Bapat urged the government to intervene regarding Rupee Bank, which has been run by Reserve Bank of India (RBI)-appointed administrators following allegations against the bank’s erstwhile management of misappropriation of funds and has been placed by the central bank under severe restrictions regarding withdrawals and advances.

Bapat said due to the restrictions, deposits worth more than a thousand crores of rupee could not be accessed by its customers, many of whom were senior citizens. He requested the Centre to revive talks of the bank’s possible merger with the Bank of Maharashtra.

When approached by TOI, a Bank of Maharashtra official declined to comment on Bapat’s speech.
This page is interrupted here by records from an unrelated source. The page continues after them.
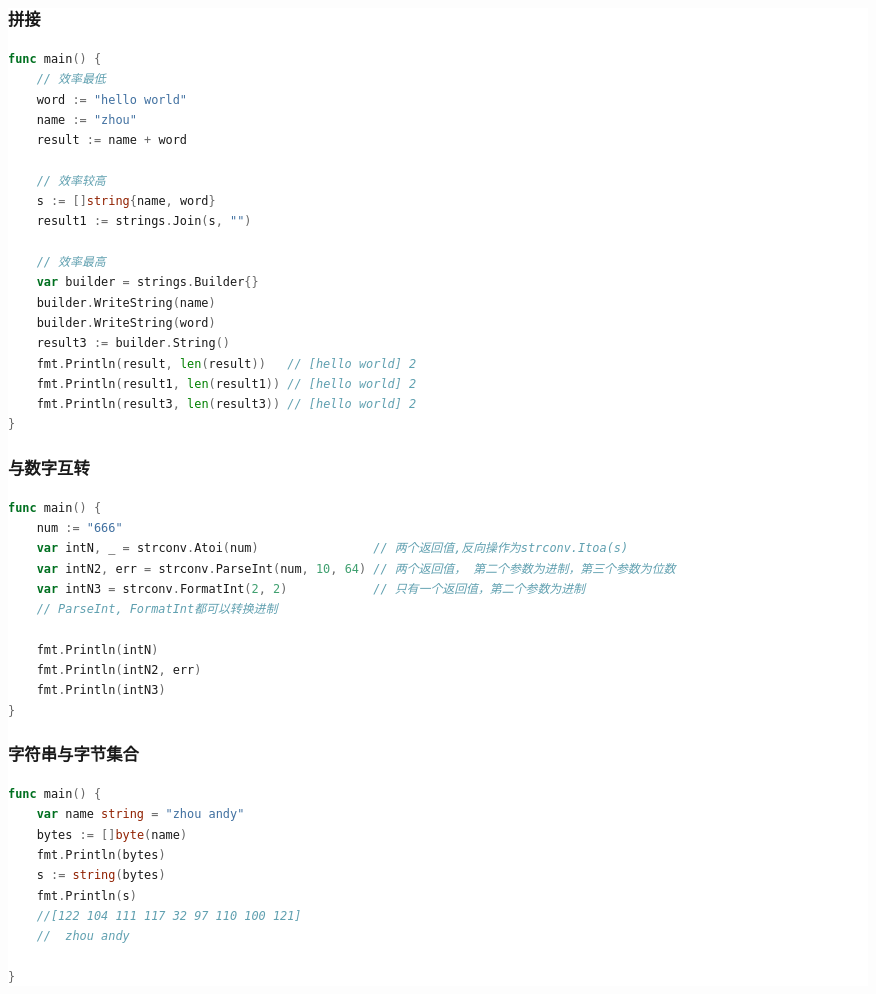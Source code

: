 ### 拼接

```go
func main() {
    // 效率最低
	word := "hello world"
	name := "zhou"
	result := name + word
	
    // 效率较高
	s := []string{name, word}
	result1 := strings.Join(s, "")

	// 效率最高
	var builder = strings.Builder{}
	builder.WriteString(name)
	builder.WriteString(word)
	result3 := builder.String()
	fmt.Println(result, len(result))   // [hello world] 2
	fmt.Println(result1, len(result1)) // [hello world] 2
	fmt.Println(result3, len(result3)) // [hello world] 2
}
```

### 与数字互转

```go
func main() {
	num := "666"
	var intN, _ = strconv.Atoi(num)                // 两个返回值,反向操作为strconv.Itoa(s)
	var intN2, err = strconv.ParseInt(num, 10, 64) // 两个返回值， 第二个参数为进制，第三个参数为位数
	var intN3 = strconv.FormatInt(2, 2)            // 只有一个返回值，第二个参数为进制
	// ParseInt, FormatInt都可以转换进制

	fmt.Println(intN)
	fmt.Println(intN2, err)
	fmt.Println(intN3)
}

```

### 字符串与字节集合

```go
func main() {
	var name string = "zhou andy"
	bytes := []byte(name)
	fmt.Println(bytes)
	s := string(bytes)
	fmt.Println(s)
	//[122 104 111 117 32 97 110 100 121]
	//	zhou andy

}
```
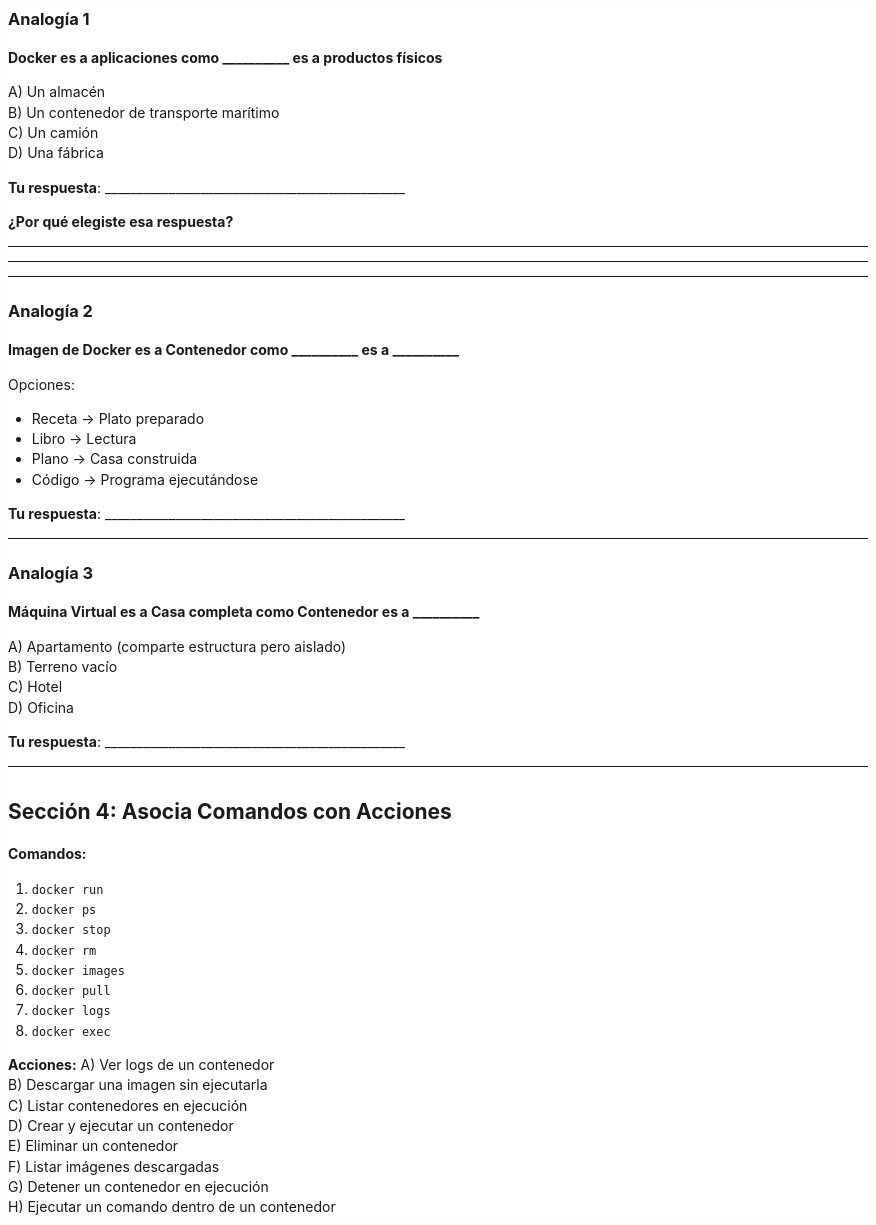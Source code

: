 ### Analogía 1
**Docker es a aplicaciones como __________ es a productos físicos**

A) Un almacén  
B) Un contenedor de transporte marítimo  
C) Un camión  
D) Una fábrica  

**Tu respuesta**: _______________________________________________

**¿Por qué elegiste esa respuesta?**
_______________________________________________
_______________________________________________

---

### Analogía 2
**Imagen de Docker es a Contenedor como __________ es a __________**

Opciones:
- Receta → Plato preparado
- Libro → Lectura
- Plano → Casa construida
- Código → Programa ejecutándose

**Tu respuesta**: _______________________________________________

---

### Analogía 3
**Máquina Virtual es a Casa completa como Contenedor es a __________**

A) Apartamento (comparte estructura pero aislado)  
B) Terreno vacío  
C) Hotel  
D) Oficina  

**Tu respuesta**: _______________________________________________

---

## Sección 4: Asocia Comandos con Acciones

**Comandos:**
1. `docker run`
2. `docker ps`
3. `docker stop`
4. `docker rm`
5. `docker images`
6. `docker pull`
7. `docker logs`
8. `docker exec`

**Acciones:**
A) Ver logs de un contenedor  
B) Descargar una imagen sin ejecutarla  
C) Listar contenedores en ejecución  
D) Crear y ejecutar un contenedor  
E) Eliminar un contenedor  
F) Listar imágenes descargadas  
G) Detener un contenedor en ejecución  
H) Ejecutar un comando dentro de un contenedor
A source familiar with the issue said talks between the banks went on till 2018 when the Bank of Maharashtra was scheduled to take over Rupee Bank’s assets and liabilities under a scheme formulated by the RBI. However, the talks cooled after that. Rupee Bank is currently awaiting clearance from the RBI to merge with the Maharashtra State Cooperative Bank (MSCB), which is largely involved in agricultural banking, rather than retail.

“Bapat’s speech sparks hope of some resolution to the situation of the bank. If the Centre or the RBI decides to revive Rupee Bank’s merger with Bank of Maharashtra, we are ready to take the necessary steps,” said Sudhir Pandit, the administrator of Rupee Bank.